[Saved entries]

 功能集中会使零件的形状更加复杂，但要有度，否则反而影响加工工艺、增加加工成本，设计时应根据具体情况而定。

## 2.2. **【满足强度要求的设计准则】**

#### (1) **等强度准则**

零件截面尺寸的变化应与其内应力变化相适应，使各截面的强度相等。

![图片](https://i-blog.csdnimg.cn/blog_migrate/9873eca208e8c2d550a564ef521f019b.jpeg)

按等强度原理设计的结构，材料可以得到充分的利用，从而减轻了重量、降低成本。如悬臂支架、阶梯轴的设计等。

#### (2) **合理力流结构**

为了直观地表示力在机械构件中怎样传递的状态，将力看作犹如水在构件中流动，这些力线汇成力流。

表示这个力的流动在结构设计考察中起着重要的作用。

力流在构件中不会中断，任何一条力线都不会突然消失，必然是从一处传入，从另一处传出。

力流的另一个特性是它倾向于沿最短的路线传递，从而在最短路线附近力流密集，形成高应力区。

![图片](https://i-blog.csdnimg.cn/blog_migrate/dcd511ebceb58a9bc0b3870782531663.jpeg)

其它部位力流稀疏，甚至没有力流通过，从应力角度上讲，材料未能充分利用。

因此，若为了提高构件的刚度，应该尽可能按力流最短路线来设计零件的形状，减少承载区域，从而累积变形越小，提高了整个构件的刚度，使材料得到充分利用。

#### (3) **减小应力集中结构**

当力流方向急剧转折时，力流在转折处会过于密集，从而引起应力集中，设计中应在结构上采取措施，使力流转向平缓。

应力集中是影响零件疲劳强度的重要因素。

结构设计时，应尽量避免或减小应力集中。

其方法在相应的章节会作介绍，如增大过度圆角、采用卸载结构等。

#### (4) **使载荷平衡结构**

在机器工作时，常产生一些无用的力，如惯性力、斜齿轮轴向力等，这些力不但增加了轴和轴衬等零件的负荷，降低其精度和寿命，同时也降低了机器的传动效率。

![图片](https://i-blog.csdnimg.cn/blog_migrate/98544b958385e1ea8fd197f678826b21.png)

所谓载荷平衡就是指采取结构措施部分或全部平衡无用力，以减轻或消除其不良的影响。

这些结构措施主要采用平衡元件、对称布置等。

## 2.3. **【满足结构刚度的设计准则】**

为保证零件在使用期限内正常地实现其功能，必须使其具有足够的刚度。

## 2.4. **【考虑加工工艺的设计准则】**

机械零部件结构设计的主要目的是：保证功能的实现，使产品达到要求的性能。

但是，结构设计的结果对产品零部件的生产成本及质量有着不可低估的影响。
...
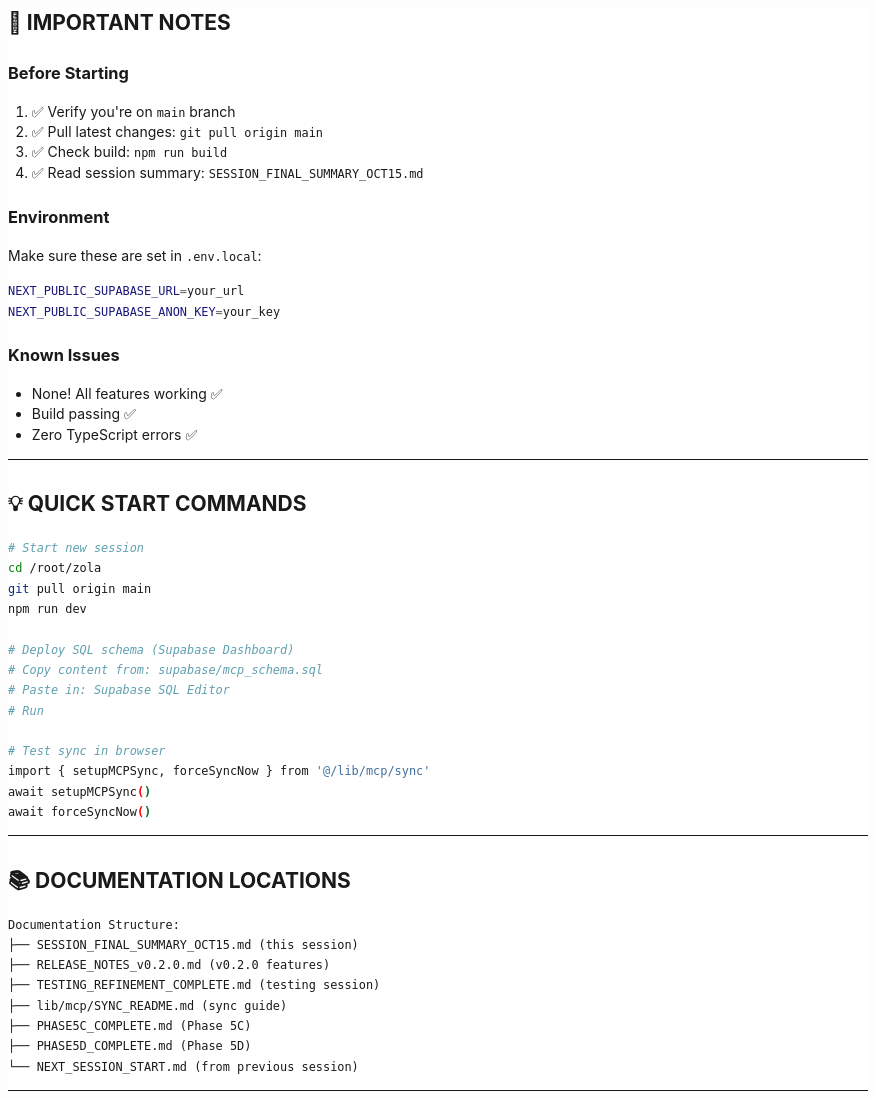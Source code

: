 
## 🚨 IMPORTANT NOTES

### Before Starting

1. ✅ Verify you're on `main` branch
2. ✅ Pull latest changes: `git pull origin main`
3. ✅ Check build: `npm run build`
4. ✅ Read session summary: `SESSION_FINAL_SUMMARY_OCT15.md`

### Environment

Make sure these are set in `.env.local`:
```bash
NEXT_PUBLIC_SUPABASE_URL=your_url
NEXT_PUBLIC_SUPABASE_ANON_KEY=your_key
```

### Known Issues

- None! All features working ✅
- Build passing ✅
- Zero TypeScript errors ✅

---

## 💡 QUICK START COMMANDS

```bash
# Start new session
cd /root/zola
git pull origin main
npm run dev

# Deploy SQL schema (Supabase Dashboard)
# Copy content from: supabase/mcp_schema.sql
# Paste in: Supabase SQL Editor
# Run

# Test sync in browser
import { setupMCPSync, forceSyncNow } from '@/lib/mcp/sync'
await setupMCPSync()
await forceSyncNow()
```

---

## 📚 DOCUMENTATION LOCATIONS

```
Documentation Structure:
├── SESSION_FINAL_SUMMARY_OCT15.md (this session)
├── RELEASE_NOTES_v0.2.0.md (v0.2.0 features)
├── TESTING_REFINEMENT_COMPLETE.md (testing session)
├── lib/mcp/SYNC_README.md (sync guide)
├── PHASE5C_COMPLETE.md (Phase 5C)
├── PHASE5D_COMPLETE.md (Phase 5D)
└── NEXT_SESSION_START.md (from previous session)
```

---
...
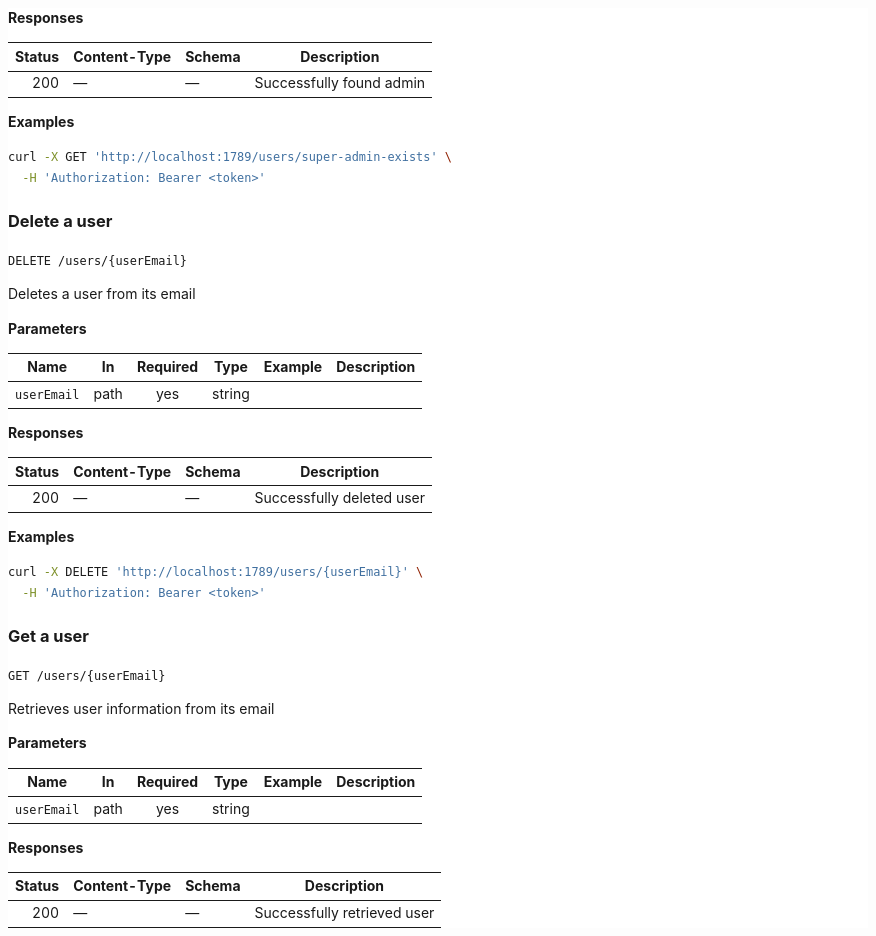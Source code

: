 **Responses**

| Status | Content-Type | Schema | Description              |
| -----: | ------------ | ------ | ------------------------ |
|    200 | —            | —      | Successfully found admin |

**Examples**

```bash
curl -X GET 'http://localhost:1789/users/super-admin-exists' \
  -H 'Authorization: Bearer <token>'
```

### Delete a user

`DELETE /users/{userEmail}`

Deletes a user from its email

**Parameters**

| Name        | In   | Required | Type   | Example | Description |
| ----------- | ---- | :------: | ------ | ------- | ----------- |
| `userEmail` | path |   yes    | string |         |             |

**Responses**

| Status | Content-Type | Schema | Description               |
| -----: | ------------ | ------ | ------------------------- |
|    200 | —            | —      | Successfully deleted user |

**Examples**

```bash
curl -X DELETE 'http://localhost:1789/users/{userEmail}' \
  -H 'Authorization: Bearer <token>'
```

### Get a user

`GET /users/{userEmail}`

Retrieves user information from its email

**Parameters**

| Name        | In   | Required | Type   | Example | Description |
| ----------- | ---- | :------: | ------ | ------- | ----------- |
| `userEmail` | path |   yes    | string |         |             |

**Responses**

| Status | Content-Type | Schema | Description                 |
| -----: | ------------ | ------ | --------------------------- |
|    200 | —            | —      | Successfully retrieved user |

▶ TASK DETAILS
From the entries above, copy every line containing the word "Phase".

▶ RESULT FOR THIS TASK
├── PHASE5C_COMPLETE.md (Phase 5C)
├── PHASE5D_COMPLETE.md (Phase 5D)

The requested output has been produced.